William Keato (3 November 1918 – 8 October 2012) was an Australian rugby league footballer who played in the New South Wales Rugby Football League premiership for Sydney' Western Suburbs from 1938 till 1950. A goal-kicking he played over one hundred first grade games for the Magpies. He scored over 770 points to become Wests' all-time top point-scorer and goal-kicker. Roy Masters said of Keato, "A prodigious goalkicker, Keato booted what were called "flag waggers" from the sideline and halfway, often in the mud and against the wind, in the 1938-to-1950 era, when goals, rather than tries, decided games." He also said Keato, "won more matches for the Magpies than any other player."

==Playing career==
Keato made his debut in the 1938 NSWRFL season without ever having played any junior rugby league. Soon after, he gained attention for a tackle he made on Easts' international centre Dave Brown that left Brown sidelined with a broken collarbone. He said that his "first playing bonus for the season was £13", £3 of which was spent on boots. He was known to take great care with his boots, referring to the right as his "tradesman," and the left as the "labourer's boot." He would sometimes change boots at half time and for certain games, such as the 1950 semi-final, he would bring 3 right boots to the match. He played just four games from 1943 to 1945. His younger brother Alan also played for Wests and later died in World War II.

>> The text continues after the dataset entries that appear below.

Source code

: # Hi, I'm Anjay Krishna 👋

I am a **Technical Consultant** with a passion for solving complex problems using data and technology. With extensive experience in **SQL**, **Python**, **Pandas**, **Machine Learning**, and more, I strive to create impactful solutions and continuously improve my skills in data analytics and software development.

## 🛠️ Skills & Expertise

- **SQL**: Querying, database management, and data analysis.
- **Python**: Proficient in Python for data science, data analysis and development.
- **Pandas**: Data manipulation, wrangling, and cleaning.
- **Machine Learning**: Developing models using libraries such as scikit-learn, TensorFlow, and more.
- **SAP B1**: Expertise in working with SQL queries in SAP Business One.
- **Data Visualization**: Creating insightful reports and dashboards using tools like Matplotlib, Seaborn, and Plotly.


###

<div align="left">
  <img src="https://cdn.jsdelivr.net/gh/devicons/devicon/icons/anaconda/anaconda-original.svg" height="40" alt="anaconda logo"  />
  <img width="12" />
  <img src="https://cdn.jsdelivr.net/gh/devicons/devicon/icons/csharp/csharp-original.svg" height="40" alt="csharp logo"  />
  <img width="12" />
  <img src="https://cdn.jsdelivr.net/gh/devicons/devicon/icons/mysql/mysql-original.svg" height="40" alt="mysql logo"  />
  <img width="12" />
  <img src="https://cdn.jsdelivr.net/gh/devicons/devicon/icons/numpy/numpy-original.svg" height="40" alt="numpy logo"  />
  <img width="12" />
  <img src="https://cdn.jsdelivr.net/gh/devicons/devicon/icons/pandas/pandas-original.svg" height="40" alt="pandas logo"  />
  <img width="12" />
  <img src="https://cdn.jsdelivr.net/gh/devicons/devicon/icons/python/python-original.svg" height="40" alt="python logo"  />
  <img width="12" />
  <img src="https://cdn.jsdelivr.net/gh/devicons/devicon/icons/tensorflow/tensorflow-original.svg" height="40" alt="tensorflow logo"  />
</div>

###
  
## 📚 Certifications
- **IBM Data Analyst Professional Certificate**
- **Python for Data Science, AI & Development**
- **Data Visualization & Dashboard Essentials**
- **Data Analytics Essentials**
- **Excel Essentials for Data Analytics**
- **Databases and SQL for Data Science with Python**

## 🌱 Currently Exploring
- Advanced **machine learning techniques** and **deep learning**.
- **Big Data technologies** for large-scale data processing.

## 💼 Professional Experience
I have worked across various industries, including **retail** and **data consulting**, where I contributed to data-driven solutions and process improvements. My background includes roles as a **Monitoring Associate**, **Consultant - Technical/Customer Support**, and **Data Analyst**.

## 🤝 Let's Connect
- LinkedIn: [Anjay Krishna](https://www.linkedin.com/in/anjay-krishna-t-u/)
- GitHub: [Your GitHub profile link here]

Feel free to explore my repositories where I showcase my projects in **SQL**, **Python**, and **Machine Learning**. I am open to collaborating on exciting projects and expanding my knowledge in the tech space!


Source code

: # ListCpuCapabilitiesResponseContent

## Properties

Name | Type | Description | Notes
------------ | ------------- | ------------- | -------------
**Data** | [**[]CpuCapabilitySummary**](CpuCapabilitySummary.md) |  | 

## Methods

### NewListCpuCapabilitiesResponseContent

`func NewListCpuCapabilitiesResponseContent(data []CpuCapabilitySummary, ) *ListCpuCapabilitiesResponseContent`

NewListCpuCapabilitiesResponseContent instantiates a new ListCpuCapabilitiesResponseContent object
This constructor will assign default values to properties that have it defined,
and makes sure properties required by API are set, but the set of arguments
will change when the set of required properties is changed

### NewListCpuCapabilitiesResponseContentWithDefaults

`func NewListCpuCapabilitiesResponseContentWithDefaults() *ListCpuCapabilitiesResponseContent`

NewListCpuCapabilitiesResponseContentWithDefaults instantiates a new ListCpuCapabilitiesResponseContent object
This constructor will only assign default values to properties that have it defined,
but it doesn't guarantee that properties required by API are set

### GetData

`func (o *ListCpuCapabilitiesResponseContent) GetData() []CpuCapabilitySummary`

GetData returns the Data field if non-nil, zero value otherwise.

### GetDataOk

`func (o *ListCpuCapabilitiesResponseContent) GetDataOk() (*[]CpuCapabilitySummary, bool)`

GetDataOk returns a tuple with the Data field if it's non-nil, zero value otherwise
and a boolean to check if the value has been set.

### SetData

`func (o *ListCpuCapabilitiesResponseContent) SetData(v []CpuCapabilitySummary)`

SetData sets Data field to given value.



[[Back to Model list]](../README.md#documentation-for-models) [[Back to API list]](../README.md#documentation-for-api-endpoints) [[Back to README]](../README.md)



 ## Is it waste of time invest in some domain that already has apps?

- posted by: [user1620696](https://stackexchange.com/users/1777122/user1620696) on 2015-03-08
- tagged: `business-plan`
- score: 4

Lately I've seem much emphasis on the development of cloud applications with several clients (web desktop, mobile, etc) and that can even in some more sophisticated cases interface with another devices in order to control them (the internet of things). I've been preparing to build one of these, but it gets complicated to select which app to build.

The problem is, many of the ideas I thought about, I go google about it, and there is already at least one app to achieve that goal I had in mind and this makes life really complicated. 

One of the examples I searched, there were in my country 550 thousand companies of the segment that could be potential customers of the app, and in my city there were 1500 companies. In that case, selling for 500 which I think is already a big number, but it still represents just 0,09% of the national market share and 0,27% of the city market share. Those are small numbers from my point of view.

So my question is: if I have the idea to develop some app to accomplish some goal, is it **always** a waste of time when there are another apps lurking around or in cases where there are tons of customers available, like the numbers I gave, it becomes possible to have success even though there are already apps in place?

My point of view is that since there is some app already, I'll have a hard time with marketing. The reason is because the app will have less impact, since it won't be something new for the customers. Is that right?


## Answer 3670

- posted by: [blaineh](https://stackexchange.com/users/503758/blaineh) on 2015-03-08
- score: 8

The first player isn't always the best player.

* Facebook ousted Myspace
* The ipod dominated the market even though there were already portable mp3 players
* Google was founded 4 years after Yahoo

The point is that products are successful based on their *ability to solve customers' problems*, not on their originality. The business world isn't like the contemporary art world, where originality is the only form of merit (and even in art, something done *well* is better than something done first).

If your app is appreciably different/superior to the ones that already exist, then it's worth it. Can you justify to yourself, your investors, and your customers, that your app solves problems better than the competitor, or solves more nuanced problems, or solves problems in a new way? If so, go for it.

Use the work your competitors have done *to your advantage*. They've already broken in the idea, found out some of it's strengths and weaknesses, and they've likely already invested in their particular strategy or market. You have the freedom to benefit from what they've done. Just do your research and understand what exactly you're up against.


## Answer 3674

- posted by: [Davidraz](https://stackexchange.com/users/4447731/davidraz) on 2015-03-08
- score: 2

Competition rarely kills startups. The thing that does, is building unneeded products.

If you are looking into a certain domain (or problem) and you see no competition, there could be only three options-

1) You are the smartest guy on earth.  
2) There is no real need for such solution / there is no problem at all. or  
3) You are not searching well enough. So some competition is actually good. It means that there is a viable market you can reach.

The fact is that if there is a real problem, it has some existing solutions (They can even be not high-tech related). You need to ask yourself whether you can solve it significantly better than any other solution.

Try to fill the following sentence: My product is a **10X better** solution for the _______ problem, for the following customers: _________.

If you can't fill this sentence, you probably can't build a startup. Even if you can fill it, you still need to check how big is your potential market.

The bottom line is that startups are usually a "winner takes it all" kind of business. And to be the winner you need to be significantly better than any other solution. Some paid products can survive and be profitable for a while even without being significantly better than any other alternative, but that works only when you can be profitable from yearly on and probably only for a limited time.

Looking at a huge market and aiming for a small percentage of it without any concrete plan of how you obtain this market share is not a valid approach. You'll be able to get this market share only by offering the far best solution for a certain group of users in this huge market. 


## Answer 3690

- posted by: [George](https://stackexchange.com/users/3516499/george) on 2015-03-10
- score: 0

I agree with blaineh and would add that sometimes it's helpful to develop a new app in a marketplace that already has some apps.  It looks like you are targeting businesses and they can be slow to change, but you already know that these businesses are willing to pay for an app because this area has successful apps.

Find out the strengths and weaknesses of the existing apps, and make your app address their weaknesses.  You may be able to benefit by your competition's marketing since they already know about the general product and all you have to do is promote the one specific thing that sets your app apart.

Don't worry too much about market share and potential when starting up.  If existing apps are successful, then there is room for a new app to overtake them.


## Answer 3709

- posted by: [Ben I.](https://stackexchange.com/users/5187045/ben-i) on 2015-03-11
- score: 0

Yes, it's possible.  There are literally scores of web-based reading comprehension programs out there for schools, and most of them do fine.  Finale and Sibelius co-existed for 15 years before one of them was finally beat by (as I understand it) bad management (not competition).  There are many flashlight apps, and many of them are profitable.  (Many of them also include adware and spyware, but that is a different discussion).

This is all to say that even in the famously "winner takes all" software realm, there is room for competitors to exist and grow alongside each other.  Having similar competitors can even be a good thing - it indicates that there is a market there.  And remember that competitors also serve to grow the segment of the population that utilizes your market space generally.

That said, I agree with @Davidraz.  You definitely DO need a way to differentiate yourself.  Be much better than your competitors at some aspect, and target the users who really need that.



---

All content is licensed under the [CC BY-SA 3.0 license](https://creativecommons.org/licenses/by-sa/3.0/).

Keato returned to Sydney in early 1946 after being released from the services. The next year he was forced to appeal against a decision that he should be playing for Parramatta as he lived in that area. He successfully argued that he would have played 100 games (players who had reached 100 games were allowed to play for any team, regardless of where they lived) if it were not for his service record. He played in the 1948 premiership-winning side, kicking a goal. The victory denied Balmain a third straight premiership. He twice scored the most points in the League for a season, in 1949 (163 points) and 1950 (180 points, at the time a club record). In one game at the SCG he kicked 10 goals. He was the Magpies highest scorer in seven seasons. In his last game, the 1950 Grand Final, although heavily concussed, Keato kicked six goals. The Magpies still lost to Souths in a close match, watched by over 32,000 people at the Sydney Sports Ground. His career totals might have been much higher had it not been for the period serving in the Australian Army. Keato claimed the role of fullback changed during his career, saying, "I was a fullback and all I had to do was catch and kick. But Clive decided it would be fun if fullbacks start running with the ball as well."

==Post-playing==

Following his retirement from playing Keato served as Western Suburbs' secretary and treasurer, commencing as treasurer in 1951. His involvement with Wests lasted over four decades.

Keato was a nominee for the Wests Tigers team of the century, and was made a life member of the Western Suburbs club. He was inducted into the Western Suburbs Magpies Hall of Fame in 2010. Keato became the oldest living Magpies player, before he died in October 2012.